Despite an expected increase in the frequency in cybersecurity threats in the near future that will affect networked medical devices, experts debated whether existing US and European guidelines are adequate to ensure device manufacturers are up to date with the highest security. Some called for more stringent regulation, and others argued overly specific rules are impractical against a constantly changing threat. They added any attempts to tighten regulation will face industry opposition and political apathy.


Experts said medical devices vulnerable to accidental threats from software coding errors to criminal hacking include implantable devices, diagnostic and monitoring equipment and medical device data systems (MDDS). If exploited, vulnerabilities can compromise patient care and have almost certainly already caused patient deaths, said Mike Ahmadi, global director of critical systems security, Synopsys.

Any devices connected to a hospital network can be compromised, such as devices exposed to removable media containing malware, said Rob Suarez, head of Product Security at medical device firm BD. Infusion pumps or cardiac monitors which rely on a radio connection to transfer data can also be susceptible, said Tara Swaminatha, partner, Data Privacy & Cybersecurity, at law firm Squire Patton Boggs, Washington, DC. Hackers could not only read patient data coming from these devices, but also alter the output of a pacemaker or infusion pump, they said.
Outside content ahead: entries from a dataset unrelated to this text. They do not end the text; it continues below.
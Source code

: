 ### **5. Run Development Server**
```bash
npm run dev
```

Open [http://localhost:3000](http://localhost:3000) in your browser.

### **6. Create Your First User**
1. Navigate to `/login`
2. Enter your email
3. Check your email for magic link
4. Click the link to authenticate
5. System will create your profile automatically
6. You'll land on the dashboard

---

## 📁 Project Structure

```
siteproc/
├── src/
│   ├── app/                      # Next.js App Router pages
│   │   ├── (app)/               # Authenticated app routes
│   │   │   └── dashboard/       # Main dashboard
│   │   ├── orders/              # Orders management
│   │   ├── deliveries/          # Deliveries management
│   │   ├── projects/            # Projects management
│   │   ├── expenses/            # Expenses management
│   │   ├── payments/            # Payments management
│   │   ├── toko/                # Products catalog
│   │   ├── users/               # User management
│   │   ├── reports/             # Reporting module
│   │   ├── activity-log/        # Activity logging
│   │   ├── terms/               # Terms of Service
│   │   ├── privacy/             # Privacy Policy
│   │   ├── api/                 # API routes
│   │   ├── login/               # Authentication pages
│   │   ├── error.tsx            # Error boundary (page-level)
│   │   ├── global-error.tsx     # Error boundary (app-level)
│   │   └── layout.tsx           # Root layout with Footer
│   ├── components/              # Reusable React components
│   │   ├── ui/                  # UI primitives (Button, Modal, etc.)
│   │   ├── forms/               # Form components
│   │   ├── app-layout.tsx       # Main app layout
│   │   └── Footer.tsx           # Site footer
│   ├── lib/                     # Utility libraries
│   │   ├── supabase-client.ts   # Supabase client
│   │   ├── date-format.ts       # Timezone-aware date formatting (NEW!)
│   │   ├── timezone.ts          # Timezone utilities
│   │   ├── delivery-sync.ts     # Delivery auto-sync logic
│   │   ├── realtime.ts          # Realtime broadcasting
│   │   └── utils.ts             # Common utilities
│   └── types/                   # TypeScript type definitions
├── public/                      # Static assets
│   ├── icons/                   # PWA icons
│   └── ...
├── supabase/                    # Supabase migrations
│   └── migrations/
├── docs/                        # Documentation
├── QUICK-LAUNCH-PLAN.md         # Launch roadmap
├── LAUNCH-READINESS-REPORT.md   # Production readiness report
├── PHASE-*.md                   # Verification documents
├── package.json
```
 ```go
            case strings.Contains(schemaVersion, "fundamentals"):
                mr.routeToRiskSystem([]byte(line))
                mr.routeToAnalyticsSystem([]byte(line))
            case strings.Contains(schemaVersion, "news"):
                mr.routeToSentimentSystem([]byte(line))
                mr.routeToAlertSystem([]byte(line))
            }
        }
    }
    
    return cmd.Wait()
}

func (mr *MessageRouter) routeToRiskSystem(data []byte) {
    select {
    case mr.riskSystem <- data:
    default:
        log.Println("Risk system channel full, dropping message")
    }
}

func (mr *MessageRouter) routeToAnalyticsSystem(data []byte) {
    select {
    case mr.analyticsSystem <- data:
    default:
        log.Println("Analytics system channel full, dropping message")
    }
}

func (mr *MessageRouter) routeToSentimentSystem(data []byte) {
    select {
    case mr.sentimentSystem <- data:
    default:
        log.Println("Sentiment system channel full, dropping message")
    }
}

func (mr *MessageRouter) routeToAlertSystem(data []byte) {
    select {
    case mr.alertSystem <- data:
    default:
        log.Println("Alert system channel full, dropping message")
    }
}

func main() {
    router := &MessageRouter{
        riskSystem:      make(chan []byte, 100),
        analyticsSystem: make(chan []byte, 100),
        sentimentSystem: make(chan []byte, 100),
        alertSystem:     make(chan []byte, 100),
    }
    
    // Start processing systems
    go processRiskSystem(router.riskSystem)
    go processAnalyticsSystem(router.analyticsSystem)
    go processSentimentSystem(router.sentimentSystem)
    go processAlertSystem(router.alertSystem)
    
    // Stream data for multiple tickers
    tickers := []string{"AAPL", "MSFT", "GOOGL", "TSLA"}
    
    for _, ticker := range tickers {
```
Implantable devices such as pacemakers have been proved vulnerable to attacks in academic situations, noted Swaminatha (Halperin et al, ‘Pacemakers and implantable cardiac defibrillators: Software radio attacks and zeropower defences,’ Proceedings of the 29th Annual IEEE Symposium on Security and Privacy, May 2008). Fabien Roy, senior associate, Life Science, at law firm Hogan Lovells, Brussels, Belgium, confirmed one of his clients is addressing an unspecified vulnerability it has discovered in its implantable medical device.


Ahmadi said the extent of harm from medical device cybersecurity failures is hard to pinpoint, in part because hackers could erase unsecured device logs, which would make it hard to tell whether, for instance, a pacemaker had failed because of an attack rather than a mechanical issue, he said. Victoria Hordern, senior associate, Data Privacy, Hogan Lovells, London, UK, agreed there will be more hacking of medical devices in future, however, she believed targeted attacks on specific device users will be several years away.


Industry debates guidelines


Medical device cybersecurity is largely covered by FDA guidance, not regulation, experts agreed: guidance on premarket device submissions published in October 2014, and postmarketing device guidance issued in December 2016. The guidance includes some specific recommendations, such as premarket appropriate controls for device user identification and postmarket patch management, said Suarez.


However, Ahmadi said more prescriptive regulation is “extremely necessary” for better patient safety, since self-policing under FDA guidance has failed: Synopsys surveyed 6,000 medical device manufacturing staff and found 49% admitted to not following this guidance. The survey also found 67% of experts believe an attack on a medical device built by their organisation is likely to occur in the next year, he noted.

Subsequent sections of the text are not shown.